Reuniones Científicas en el MARQ

The cave of Biniadris (Menorca, Spain) and the worked osseous assemblages from the Bronze Age funerary record in the Balearic Islands

The cave of Biniadris (Menorca, Spain) and the worked osseous assemblages from the Bronze Age funerary record in the Balearic Islands

Hundreds of caves feature in the natural landscape of the island of Menorca (Spain). Of special note are the caves that witnesses social and symbolic rituals within their walls around 3400 years ago. An extraordinary example is the funerary landscape of Calescoves, located within the municipality of Alaior. Here, several excavations and research work have been carried out since the decade of 1960s. Around one hundred of cavities have been discovered, including the cave of Biniadrís, located on the side of a gorge around 2km far from the coastline. Biniadrís, together with the caves of Mussol, Cárritx and Pas, is distinguished for the impressive conservation and very particular funerary rituals discovered within them. Based on the material culture, specially focusing on the pottery, and without available radiocarbon dates, it seems that the use of the Biniadrís cave as an important social and ritual place coincides with the Naviform Period in the island of Menorca (1740-1400 BC). At this time, a few small natural cavities where used as burial places since the end of the second millennium BC.

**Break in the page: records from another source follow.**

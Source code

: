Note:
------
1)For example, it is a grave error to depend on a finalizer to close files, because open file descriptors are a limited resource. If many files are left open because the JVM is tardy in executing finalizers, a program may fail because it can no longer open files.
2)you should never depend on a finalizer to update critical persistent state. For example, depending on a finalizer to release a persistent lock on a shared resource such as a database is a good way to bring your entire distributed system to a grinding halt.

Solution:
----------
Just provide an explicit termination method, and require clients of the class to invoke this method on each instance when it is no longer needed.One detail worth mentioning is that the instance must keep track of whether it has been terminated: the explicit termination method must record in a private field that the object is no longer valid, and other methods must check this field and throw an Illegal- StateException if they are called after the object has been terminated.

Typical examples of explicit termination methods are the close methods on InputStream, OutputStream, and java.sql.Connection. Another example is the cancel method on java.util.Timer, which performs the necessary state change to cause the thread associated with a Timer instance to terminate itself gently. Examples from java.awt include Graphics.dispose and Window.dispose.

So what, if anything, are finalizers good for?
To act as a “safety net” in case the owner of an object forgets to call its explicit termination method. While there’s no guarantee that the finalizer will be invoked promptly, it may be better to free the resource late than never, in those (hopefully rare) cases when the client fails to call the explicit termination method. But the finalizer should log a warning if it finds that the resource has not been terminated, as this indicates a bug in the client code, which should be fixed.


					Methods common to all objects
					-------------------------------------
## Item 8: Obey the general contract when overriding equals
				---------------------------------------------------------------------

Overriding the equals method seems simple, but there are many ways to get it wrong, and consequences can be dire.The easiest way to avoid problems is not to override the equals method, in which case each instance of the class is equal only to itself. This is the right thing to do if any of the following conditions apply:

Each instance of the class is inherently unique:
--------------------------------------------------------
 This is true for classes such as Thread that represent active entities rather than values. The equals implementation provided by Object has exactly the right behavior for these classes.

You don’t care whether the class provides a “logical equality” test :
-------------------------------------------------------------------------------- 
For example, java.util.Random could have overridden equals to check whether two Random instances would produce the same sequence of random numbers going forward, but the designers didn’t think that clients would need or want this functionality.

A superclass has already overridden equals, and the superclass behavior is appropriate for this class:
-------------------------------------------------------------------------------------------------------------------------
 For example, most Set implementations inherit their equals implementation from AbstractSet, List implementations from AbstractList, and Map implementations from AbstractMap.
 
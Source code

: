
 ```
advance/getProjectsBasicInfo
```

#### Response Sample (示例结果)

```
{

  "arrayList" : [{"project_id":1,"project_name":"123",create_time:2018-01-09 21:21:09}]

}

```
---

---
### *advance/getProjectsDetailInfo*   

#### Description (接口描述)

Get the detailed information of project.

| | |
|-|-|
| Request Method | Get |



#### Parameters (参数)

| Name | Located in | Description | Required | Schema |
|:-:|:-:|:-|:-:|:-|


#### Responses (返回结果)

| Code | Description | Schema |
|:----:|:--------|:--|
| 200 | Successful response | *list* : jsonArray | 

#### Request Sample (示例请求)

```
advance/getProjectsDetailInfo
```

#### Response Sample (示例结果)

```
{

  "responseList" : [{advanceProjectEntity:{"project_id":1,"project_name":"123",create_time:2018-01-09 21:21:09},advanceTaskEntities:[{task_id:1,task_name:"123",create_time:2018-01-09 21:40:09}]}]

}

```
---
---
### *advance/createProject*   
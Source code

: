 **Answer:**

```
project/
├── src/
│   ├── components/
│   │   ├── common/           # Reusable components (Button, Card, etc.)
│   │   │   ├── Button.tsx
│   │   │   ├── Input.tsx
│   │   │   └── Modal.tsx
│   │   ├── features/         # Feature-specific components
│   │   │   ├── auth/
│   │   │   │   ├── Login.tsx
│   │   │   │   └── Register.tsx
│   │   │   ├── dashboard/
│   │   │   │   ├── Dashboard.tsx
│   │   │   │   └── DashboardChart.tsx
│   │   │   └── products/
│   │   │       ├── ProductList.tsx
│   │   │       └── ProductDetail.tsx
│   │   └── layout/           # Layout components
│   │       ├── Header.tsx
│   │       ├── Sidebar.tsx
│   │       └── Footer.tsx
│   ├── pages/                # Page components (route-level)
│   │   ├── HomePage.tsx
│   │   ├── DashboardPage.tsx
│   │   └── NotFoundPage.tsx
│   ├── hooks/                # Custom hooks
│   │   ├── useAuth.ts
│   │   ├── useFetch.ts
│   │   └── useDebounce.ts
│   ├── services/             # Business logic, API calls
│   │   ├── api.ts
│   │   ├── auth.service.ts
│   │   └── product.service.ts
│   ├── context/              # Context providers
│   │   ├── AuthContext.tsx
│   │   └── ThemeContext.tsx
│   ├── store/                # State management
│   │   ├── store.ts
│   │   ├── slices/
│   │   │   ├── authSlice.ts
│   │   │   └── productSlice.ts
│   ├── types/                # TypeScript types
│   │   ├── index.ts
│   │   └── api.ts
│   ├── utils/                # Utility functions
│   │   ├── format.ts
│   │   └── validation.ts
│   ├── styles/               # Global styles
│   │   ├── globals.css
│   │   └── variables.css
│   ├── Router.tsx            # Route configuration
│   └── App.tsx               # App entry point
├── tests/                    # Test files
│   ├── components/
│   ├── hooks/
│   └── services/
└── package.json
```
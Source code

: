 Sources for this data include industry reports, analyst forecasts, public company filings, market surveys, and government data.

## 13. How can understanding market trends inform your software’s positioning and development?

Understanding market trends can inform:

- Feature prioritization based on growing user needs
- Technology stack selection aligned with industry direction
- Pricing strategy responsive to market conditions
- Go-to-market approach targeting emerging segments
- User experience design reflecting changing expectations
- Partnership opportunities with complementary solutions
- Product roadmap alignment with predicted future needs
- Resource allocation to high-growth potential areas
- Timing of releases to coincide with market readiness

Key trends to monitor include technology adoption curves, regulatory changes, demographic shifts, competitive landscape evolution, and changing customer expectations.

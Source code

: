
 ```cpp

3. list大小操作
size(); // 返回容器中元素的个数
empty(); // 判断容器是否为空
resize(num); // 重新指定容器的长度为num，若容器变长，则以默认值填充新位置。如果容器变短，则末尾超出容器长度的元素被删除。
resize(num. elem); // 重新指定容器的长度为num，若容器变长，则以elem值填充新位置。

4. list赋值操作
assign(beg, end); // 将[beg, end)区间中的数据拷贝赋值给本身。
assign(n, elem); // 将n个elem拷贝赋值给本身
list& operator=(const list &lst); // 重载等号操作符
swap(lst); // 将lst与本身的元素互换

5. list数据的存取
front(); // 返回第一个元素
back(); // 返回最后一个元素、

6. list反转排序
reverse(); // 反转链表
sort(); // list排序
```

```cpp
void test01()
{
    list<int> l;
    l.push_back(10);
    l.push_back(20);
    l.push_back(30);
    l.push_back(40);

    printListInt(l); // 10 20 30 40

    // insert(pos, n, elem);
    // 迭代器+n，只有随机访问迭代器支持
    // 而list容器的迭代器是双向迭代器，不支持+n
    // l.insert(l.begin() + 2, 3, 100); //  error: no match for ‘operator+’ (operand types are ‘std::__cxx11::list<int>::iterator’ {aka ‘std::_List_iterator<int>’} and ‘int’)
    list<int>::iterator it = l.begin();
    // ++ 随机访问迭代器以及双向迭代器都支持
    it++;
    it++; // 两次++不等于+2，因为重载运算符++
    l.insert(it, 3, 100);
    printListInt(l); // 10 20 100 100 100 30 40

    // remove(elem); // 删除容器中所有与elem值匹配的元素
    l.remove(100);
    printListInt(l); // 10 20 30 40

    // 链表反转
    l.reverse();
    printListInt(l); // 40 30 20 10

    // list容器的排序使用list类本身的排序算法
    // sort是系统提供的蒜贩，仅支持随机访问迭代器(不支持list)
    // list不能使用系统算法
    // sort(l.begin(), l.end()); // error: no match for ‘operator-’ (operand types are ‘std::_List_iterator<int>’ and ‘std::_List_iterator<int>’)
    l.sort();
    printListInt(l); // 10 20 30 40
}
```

The Biniadrís cave is located on the eastern edge of the ravine with the same name, which leads into the archaeological area of Calescoves, in the central part of the island. Biniadrís is a natural cave which has been scarcely modified by human activity and located 10 meters from the ground on brow of an overhanging cliff. Regarding the entrance to the cave, the first thing that strikes the observer is an impressive cyclopean stone gate made from large stone slabs reminiscent the entrance to some of the megaliths that we can still be seen today in the Iberian Peninsula and elsewhere in Europe as well.

Based on the available data, it is presently thought that some inner areas might have been anthropically modified because the animal bone remains, wood fragments, tools and ornaments are mixed with a large number of disarticulated human bones, that nevertheless seem to display a certain sort of order within the apparent chaos.

The current excavated area is not more than 10% of the total cave. Nevertheless, the find material unearthed inside the cave displays a great amount and variety of material culture, including a significant number of objects made from hard osseous materials.

A total amount of 54 objects made from osseous raw material have been recovered during four archaeological seasons (from 2014 to 2017). Regarding the typology, the assemblage has been organized in three different groups: pointed tools, round objects (lids) and ornaments, being this last one the most abundant featured by V-perforated buttons. Based on the archeozoological analysis of the worked osseous material (54 items), the study of the raw material revealed a dominant use of bone (74%), followed by a less important exploitation of tooth (26%).

Focusing on the worked bone assemblage, it is worth mentioning that most of the objects seem to have been used before becoming part of the funerary goods, based on the analysis of the object surfaces. It can be seen how some osseous raw materials played an important role in the manufacture of very particular objects. On the one hand, the V-perforated buttons assemblage display worn surfaces as a result of being in use for a long time before being removed from the world of the living as funerary goods. Thus, these buttons may have been considered valuable objects for their owners, so that they were buried with them.

On the other hand, the bone lids were carefully manufactured for a particular use within the funerary ritual, covering the cylindrical containers where the ancestor’s hair was kept. In this case, seem to have been specifically designed and worked as funerary goods. The worn edges seem to be a result of the container lids having opened and closed many times over a long period. These cylindrical containers may have become some sort of precious relic.

Compared to other Bronze Age funerary caves in Menorca, such as Cárritx or Mussol, the worked bone assemblage displays similar features regarding raw material and technical aspects, as well as the typology of the objects unearthed on these sites, being both the triangular V-perforated buttons and the bone lids the most abundant artifacts connected to these particular funerary rituals.